Comentário sobre a Porção Semanal de Metzorá

Em poucas ocasiões a Torá estabelece uma relação linear de casualidade entre ação cometida e castigo recebido. Esta parashá nos relata sobre uma epidemia de certa variedade não muito clássica da lepra, conhecida em hebraico como “tsara’at”, que ataca quem incorre na calúnia ou injúria (Lashon Hará).

“Tsara’at”, não é uma patologia física e sim espiritual; é a manifestação exterior de desvios íntimos do indivíduo, de índole moral e espiritual. O indivíduo que faz calunia ou injuria está afetando e debilitando o conjunto da sociedade, a espalhar o gérmen de um mal que leva em seu próprio interior.

Sua condenação é, por conseguinte, uma doença física que lhe obriga a afastar-se do acampamento, do povo, da sociedade e permanecer ilhado, isolado. O castigo pretende ser uma correção: ao ser obrigado a estar sozinho, espera-se que o indivíduo comece a valorizar realmente a necessidade de formar harmonicamente, parte da sociedade. E o único a quem se encomenda a cura da doença de “tsara’at” é ao Cohen, o sacerdote, e não o médico; assim reafirmando o conceito de uma enfermidade espiritual e de raiz não fisiológica.
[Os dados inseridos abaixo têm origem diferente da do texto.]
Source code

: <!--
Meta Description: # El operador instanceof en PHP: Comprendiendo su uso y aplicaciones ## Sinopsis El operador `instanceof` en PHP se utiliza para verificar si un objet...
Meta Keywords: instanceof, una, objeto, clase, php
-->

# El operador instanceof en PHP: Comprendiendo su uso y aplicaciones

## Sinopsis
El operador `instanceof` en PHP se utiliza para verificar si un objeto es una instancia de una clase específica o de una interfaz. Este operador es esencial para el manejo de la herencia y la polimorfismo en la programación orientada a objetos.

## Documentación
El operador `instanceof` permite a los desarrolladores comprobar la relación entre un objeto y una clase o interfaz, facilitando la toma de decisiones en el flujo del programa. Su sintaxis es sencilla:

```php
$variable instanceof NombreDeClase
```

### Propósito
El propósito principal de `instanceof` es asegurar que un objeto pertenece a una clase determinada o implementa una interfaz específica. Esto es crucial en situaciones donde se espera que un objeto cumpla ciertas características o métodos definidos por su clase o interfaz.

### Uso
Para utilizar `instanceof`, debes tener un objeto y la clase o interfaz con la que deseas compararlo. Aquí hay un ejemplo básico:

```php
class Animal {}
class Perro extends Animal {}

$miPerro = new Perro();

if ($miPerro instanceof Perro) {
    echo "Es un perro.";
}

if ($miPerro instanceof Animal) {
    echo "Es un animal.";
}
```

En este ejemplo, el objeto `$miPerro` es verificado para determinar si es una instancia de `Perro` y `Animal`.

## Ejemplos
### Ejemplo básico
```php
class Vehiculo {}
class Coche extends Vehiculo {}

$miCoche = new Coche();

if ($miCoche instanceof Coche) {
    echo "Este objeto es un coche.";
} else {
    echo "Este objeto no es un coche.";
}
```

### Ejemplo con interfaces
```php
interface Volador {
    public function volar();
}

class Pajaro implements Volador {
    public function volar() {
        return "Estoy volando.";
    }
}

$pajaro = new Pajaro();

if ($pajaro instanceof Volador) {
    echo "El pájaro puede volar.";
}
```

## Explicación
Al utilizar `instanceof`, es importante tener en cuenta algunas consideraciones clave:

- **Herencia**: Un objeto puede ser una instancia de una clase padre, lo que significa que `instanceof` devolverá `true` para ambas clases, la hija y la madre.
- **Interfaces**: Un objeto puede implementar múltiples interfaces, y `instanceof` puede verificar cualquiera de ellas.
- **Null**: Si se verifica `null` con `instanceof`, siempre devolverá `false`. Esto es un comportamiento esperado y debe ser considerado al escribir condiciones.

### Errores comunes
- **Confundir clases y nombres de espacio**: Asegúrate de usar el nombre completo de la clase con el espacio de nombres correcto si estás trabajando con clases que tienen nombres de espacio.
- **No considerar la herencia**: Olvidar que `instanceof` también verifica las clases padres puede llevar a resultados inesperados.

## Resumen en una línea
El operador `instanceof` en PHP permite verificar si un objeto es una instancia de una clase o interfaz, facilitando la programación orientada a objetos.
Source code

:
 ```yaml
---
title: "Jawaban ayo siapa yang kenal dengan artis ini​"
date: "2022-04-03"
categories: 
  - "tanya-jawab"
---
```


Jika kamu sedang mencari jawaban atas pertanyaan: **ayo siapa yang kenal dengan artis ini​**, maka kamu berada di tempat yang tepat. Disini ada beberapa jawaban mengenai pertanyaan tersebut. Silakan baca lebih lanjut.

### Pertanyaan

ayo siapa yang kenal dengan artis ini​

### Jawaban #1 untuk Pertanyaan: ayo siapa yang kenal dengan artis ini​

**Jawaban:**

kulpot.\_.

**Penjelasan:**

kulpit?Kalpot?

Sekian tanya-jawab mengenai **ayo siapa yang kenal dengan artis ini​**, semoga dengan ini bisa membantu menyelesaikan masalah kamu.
Desta parashá se desprende que existe uma relação profunda entre a alma e o corpo da pessoa (Nefesh veGuf). O que acontece na mente, no pensamento da pessoa e na sua boca, não são processos isolados, senão que são parte de um todo que inclui uma relação de armonia entre corpo e alma, entre o espiritual e o material.

A Torá outorga singular importância à palavra, base da comunicação humana. O que um homem diz mostra o que este dito homem é. A palavra enquanto meio de comunicação, é expressão do que somos. A comunicação em si é importante, porém alcança apenas uma relação entre o ser humano e seu próximo; a expressão, é a comunicação com si mesmo, entre a própria pessoa e a essência de sua individualidade. O ser humano tem que conhecer o conteúdo e o verdadeiro sentido de suas próprias palavras e identificar-se com elas, antes de usar a palavra como um meio para comunicar-se com seu semelhante.

O Talmud equipara a maledicência com o assassinato em outro plano, muito mais sutil que o físico, é possível ferir de modo irreversível através da palavra.

Hoje, quando já se perdeu grande parte do verdadeiro valor da palavra, a Torá nos recorda que é possível com o verbo, criar e também matar; e que, por conseguinte, devemos procurar para a palavra o maior respeito, para preservar a harmonia e a responsabilidade em cada sociedade em que vivemos.